WHAT YOU HAVE TO DO:
Set down exactly the lines below between the line holding "# Architecture" and the line holding "Support & Contact", inclusive; no other line belongs in the answer.

RECORDED DATA:

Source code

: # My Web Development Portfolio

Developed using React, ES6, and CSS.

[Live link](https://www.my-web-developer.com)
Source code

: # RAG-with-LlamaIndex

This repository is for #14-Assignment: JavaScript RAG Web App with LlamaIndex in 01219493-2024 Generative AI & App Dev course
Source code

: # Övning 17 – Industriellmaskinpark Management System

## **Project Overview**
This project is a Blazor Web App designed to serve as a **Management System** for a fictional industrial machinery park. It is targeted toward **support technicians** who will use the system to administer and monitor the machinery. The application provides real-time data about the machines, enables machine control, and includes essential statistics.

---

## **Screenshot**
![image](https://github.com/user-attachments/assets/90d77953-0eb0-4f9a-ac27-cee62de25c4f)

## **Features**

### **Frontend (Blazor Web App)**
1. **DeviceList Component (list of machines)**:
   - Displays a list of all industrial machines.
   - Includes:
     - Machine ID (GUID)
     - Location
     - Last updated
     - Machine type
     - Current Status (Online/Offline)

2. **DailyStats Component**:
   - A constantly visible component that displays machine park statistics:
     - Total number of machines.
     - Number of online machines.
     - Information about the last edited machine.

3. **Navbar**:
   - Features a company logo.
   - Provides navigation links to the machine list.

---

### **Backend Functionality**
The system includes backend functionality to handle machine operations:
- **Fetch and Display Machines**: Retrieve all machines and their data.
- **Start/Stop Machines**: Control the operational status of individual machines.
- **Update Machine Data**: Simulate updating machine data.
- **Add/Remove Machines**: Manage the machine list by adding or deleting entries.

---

...

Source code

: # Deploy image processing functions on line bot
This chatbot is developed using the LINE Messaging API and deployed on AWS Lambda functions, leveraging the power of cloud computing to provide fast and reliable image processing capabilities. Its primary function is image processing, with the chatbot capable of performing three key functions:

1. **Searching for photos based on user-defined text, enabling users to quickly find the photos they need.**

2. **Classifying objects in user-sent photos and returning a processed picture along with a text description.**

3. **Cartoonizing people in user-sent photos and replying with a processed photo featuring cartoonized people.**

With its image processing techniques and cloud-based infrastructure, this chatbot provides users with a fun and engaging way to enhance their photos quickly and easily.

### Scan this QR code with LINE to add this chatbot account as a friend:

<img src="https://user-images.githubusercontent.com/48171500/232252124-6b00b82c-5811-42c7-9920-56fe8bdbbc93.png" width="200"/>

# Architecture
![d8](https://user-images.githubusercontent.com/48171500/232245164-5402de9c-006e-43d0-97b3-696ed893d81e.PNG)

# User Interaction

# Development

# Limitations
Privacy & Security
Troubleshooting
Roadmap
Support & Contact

OUTPUT:
# Architecture
![d8](https://user-images.githubusercontent.com/48171500/232245164-5402de9c-006e-43d0-97b3-696ed893d81e.PNG)

# User Interaction

# Development

# Limitations
Privacy & Security
Troubleshooting
Roadmap
Support & Contact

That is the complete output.